2019年05月29日 公開

心不全患者は運動をした方がよいのか?

 心不全患者では認知機能に問題を抱えてしまうケースが多いとされるが、運動により心不全患者でも認知機能低下を回避できるかもしれない。イタリア・University of RomeのErcole Vellone氏らが、心不全患者を対象とした研究において、運動機能が維持されている患者では、そうでない患者と比べて認知機能障害を抱えている割合が少なかったことを、欧州循環器疾患看護会議2019で報告した。

認知機能維持と運動機能の高さ、若年、高学歴が関連

 Vellone氏は今回、心不全患者605人(平均年齢67歳、男性71%)を対象に認知機能の調査を行った。その結果、67%の患者で軽度かそれ以上の認知障害が見られたが、6分間の歩行テストで歩行距離が長かった患者は、若年や高学歴の患者とともに、認知機能障害の割合が少なかった。

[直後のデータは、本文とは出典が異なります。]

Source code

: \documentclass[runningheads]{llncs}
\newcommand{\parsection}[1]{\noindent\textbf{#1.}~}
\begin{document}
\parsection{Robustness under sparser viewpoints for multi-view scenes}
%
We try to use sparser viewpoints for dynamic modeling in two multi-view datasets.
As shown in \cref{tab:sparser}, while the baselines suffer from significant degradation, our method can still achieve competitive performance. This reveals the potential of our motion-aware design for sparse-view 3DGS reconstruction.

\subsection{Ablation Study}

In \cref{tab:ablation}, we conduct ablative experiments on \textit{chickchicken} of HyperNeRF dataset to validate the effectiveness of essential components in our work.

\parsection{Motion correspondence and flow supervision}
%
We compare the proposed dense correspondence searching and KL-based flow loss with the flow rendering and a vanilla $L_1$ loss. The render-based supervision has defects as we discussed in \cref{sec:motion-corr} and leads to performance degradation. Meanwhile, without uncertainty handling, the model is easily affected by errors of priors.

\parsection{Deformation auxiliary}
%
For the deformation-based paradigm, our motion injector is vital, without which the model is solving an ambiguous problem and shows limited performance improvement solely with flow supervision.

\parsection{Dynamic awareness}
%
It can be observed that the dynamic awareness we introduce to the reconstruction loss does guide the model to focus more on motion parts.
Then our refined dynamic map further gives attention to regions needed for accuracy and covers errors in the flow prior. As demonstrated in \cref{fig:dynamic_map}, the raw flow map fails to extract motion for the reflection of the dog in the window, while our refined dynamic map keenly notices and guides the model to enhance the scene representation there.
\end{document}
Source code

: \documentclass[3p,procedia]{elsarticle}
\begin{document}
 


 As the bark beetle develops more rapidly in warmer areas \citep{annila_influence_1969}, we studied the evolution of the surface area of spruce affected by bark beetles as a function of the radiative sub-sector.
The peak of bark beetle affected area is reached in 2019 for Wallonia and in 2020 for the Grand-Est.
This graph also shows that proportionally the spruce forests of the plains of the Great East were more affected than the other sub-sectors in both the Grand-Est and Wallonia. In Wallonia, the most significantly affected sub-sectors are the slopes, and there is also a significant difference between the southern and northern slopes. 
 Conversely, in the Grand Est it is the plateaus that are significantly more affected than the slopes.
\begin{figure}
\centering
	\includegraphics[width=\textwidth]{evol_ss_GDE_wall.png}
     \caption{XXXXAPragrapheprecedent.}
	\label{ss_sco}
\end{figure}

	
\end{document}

 同氏は試験結果を踏まえ、「身体活動が心不全患者の認知機能の改善と関係があるというエビデンスは得られていない。しかし、運動が生活の質や寿命に良い影響を与えることは分かっている。また、高齢者における複数の研究では、運動が認知機能改善に関連することが報告されている。同じことが心不全患者を対象とした試験でも今後証明されることを期待する」と述べた。

 また、「心不全患者は運動をしてはいけないという誤解があるが、ウォーキングであれ、水泳であれ、他の運動であれ、自分が楽しめるものを見つけるとよい。運動が健康状態や記憶力を改善し、心理的に良い影響を与えるというエビデンスはある」と心不全患者においても、運動することの重要性を指摘した。